Quando si cercano le cause di un disastro per evitarne il ripetersi e quando per un sacrosanto senso di giustizia si cercano eventuali colpevoli, a vario titolo e misura, si sceglie di considerare o una responsabilità “locale”, nel dettaglio dell’evento, oppure le cause generali (del sistema economico-politico). Spiegare con caratteristiche del sistema globale può mancare di punire i rei e ridursi all’impotenza; come, d’altra parte, identificare i colpevoli ultimi e “diretti” non basta: comporta solo provvedimenti individuali senza una sensibilizzazione dell’opinione pubblica in funzione di future scelte politiche.

Catastrofismo
I segni della fine ci sono tutti. Annunciano la fine, se non dell’intera umanità o di un suo drastico “ridimensionamento”, almeno del “nostro” mondo. Dopo la catastrofe, ne sorgerà un altro preparato da un nuovo medioevo, lungo e doloroso per i sopravvissuti.
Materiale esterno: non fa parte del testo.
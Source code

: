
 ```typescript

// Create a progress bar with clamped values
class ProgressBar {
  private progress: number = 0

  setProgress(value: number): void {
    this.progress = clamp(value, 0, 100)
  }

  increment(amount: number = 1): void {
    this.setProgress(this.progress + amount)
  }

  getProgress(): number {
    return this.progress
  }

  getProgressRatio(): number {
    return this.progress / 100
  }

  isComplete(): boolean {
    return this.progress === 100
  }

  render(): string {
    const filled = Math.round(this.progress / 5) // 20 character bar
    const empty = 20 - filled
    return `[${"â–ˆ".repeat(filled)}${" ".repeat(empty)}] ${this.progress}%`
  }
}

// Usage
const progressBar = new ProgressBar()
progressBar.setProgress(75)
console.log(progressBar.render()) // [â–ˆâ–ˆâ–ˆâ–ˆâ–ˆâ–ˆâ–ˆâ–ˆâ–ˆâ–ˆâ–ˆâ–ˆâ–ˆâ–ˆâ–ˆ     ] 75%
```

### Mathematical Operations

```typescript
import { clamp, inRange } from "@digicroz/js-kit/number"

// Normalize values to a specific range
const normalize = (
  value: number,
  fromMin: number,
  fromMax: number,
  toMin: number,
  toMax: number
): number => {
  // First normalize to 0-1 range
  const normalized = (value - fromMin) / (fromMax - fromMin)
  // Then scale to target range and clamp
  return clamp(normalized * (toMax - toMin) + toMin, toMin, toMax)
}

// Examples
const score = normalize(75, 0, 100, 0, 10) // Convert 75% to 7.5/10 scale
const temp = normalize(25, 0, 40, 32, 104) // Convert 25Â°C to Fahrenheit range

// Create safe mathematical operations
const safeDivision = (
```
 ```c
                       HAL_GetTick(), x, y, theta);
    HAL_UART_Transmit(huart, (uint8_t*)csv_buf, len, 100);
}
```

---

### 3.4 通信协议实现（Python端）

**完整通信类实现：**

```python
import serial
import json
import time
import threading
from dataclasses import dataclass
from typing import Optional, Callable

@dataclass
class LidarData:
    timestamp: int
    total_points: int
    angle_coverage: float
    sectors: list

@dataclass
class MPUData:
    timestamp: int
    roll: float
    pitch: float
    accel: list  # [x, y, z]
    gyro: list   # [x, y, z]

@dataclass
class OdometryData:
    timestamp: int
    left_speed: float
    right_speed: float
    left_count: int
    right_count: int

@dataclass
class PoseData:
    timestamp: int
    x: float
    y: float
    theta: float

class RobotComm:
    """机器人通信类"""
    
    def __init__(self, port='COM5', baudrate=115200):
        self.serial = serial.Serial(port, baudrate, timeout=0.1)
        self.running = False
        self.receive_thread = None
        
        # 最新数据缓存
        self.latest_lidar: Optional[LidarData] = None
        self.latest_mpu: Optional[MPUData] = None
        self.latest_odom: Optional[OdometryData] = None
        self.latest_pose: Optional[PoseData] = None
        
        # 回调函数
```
Già oggi il nostro quotidiano tran-tran fa presagire una vita da fossili viventi.
Siccità e inondazioni, tornado e cicloni, l’aurora boreale tinge il cielo d’un fascino spettrale, epidemie sconvolgono l’esistenza, incombe la minaccia nucleare. Di fronte a ciò c’è una parola sola da rivolgere ai governanti degli Stati: “grazie!”.

Anglofilia
Sono veramente tante le parole inglesi introdotte nel parlato e nello scritto. Molte non sono ancora entrate nell’uso comune e appartengono a gerghi specialistici.
In alcuni casi il loro successo è giustificato dalla brevità dei termini, dalla diffusione internazionale, dal referente. In altri casi vi è il dubbio che siano un’ostentazione di (pseudo) cultura, o uno sfoggio di modernità, di essere in linea con la moda; o peggio, che abbiano il senso e la funzione del “latinorum” di Renzo. Quando l’uso non è di quelli da far ridere i polli.
La lingua non la stabilisce una campagna culturale: (si possono imporre delle parole ma non cancellarle) il popolo decide (almeno a metà) la sua trasformazione. In un mondo, l’attuale, in cui regna la confusione, una Babele che ostacola e quasi impedisce la comunicazione, finisce per essere curiosa una battaglia da strapaese (o purista da imparruccati “accademici della crusca”, pronti, invece, ad accogliere stupide novità) intrapresa da chi, magari, conosce poco l’italiano, e a fronte di un “imperialismo” valoriale, e non solo, subito allegramente.
Vogliamo impedire al commensale del ristorante di lasciare la sua recensione in internet con il gradimento della lokescion (sic) infestata dalle zanzare? Si può concedere la soddisfazione di sentirsi, sul palcoscenico, come aspiranti borghesi soddisfatti, protagonisti nella scena di un film?

Televisore
Elettrodomestico (pericoloso) in grado di trasmettere immagini ed emettere suoni e riprodurre la voce umana. I grandi della letteratura e i più eminenti filosofi non hanno potuto occuparsene poiché la sua invenzione e la sua diffusione sono loro successive. Con i suoi contenuti, messaggi sparsi nell’etere, penetra nelle case dei cittadini, nel loro spazio più intimo. Strumento del potere, organo della propaganda e dello spreco, è dedito al rimbambimento e alla corruzione (dei valori) del popolo. Dà l’illusione di attenuare la solitudine e la paura di restare soli con se stessi. Crea, a suo vantaggio, la mitizzazione di personaggi, non di rado insulsi, del proprio ambiente.

Trasgressione
La trasgressione è un po’ il sale di vite insipide, un misero trucco per rendere accettabile la noia dell’esistenza. Nel passato era la salvezza dei matrimoni, nel regno dell’ipocrisia, quando le donne erano schiave rassegnate e i mariti si svagavano con il sesso prezzolato dei bordelli o con tresche assai poco romantiche (in mancanza di dame delle camelie).
Oggi la trasgressione è confezionata dal potere. Naturalmente è finta trasgressione. Un esempio è il rock di Stato, sponsorizzato in coda al Tele-Giornale.
Se l’obiettivo minimo è offendere il perbenista o stupire il borghese, questi non se ne accorge nemmeno: o ne ride o compatisce. Non scandalizza nessuno. Esibisce costumi e acconciature assurde in nome dell’arte (da non credere!). Sono saturnali, carnevalate fuori stagione, senza critica vera e profonda e quando sono spontanei, non creati a tavolino, ribellismo giovanilista: l’establishment ci va a nozze.
Il sistema può riassorbire l’apparente anticonformismo, farlo proprio o ergersi a difesa contro. Ci ritroviamo perciò espropriati persino della trasgressione (che forse era già un’illusione quando era vera).